Attention without tension is needed in order to learn and remember things effectively. According to law of mass effect the amount we remember is strongly correlated with the amount of time we spend learning. Just as with studying, we cannot expect to learn and remember things unless we put in time.

fawad-aly-shahThe amount we remember is also affected by our mood and in particular by our level of anxiety. If our mind is full of worries, it is very difficult to learn and remember. In order to learn most effectively and remember things easily, we need to be able to concentrate without being anxious.

Four aspects of organization can help us to improve our memory. These aspects are Chunking, Using Cues, Relating and Crating Sense.

Chunking: – In order to remember a great deal of information, it is best to break it into small chunks of about seven items. We use chunking on daily bases, for example doing shopping. Suppose that you have fifty items to buy. We classified the items into smaller chunks by the type of shop or section of departmental store.

Using Cues: – The shopping also demonstrates the value of using cues. We look around at store, at different kinds of fruit or other things. Using them as a cue to remind us what we want to buy. We can provide internal cues for ourselves also. If we know that we want three things for packed lunches and we have only bought two, we most should be three things serves as a cue.

Relating:- By relating we can structure the material to be learned in a way that will make it easier to remember that the French word for cheese is like the English word, but not like the Spanish one. Relate new bits of information to other things you already know, or to each other. What you already know can be use learn, we are setting up an exciting learning spiral which will increase more and more rapidly.

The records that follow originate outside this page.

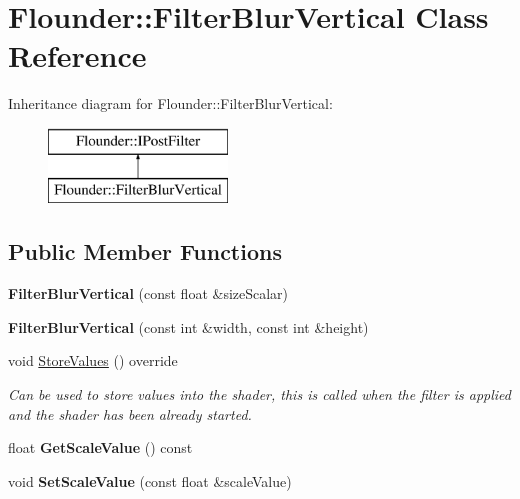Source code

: \hypertarget{class_flounder_1_1_filter_blur_vertical}{}\section{Flounder\+:\+:Filter\+Blur\+Vertical Class Reference}
\label{class_flounder_1_1_filter_blur_vertical}
Inheritance diagram for Flounder\+:\+:Filter\+Blur\+Vertical\+:\begin{figure}[H]
\begin{center}
\leavevmode
\includegraphics[height=2.000000cm]{class_flounder_1_1_filter_blur_vertical}
\end{center}
\end{figure}
\subsection*{Public Member Functions}
\begin{DoxyCompactItemize}
\item 
\mbox{\label{class_flounder_1_1_filter_blur_vertical_a3a1e23a93ddfaab611a158bf0383db16}} 
{\bfseries Filter\+Blur\+Vertical} (const float \&size\+Scalar)
\item 
\mbox{\label{class_flounder_1_1_filter_blur_vertical_a74f1611ac43e0f4e3652f2617ce50084}} 
{\bfseries Filter\+Blur\+Vertical} (const int \&width, const int \&height)
\item 
void \hyperlink{class_flounder_1_1_filter_blur_vertical_af3c9f462370e127b58636b8de79c341e}{Store\+Values} () override
\begin{DoxyCompactList}\small\item\em Can be used to store values into the shader, this is called when the filter is applied and the shader has been already started. \end{DoxyCompactList}\item 
\mbox{\label{class_flounder_1_1_filter_blur_vertical_a8824db325357880c80b7466e971b1e18}} 
float {\bfseries Get\+Scale\+Value} () const
\item 
\mbox{\label{class_flounder_1_1_filter_blur_vertical_a106b4592a7623ed30792a995abd0bfbf}} 
void {\bfseries Set\+Scale\+Value} (const float \&scale\+Value)
\end{DoxyCompactItemize}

Creating Sense:- It is much easier to learn and remember something that is meaningful than it is to learn something that makes little sense to you meaning can be given in many way, like by relating what is to be learned to our previous experience and knowledge. It is also done by understanding the relationship between the different elements of what we are learning.

Unlike a computer, we rarely remember something we have learned just once. We tend to forget what we have just learned unless we rehearse and use the material or revise our learning.

Flowing Graph Shows Our Tendency To Forget.

It turns out that the most efficient revision strategy is to revise very soon after the original learning and then to space out additional revision periods further and further apart.

This applies whether you are a student or whether a professional if you recite to yourself something you want to remember, you have to revise it and rehearse the information couple of times in order to lock it in your memory.

Following are the general strategies for improving our memory.

The more we make use of information, the more readily available it becomes: – If you are finding it hard to remember something you normally remember well, think of things associated with it. Imagine you have a many things to do at work, and the same time is trying to plan a speech for the next day. If you give yourself some of main headings or topics for your speech each on, you will prime the right categories in your mind, which may almost literally continue ticking. This works even better if you write down the title for the talk and note down briefly any ideas that came to you whenever you can.

Give your mind space to work in: – Suppose you are focusing on a major project, whether it is working out how to decorate the kitchen or how to put together an entirely new sales policy. Firstly, immense yourself in the project totally so that your mind can set to work on it, and then focus on particular aspects of it, but remember the closer you get, the harder it is to see the whole picture. In order to make most of your memory, you need to give your mind space to work in give yourself both focused work on a project and time away from it.

It is easier to recognize things than to recall them: – Although our memories seem to have an almost unlimited capacity, there is a bottleneck on the way in. so when you are in a confusing situation, tell yourself what to forget. You will remember best those things you pay attention to but if everything grabs your attention, your memory will be overloaded.

In net shell, for your memory to work well, you need to be able to forget things as well as remember them. The art of remembering well lied first in selecting what it is that you need to remember for your purpose, and then deciding what needs to be in your head or what can more usefully be stored in an external memory.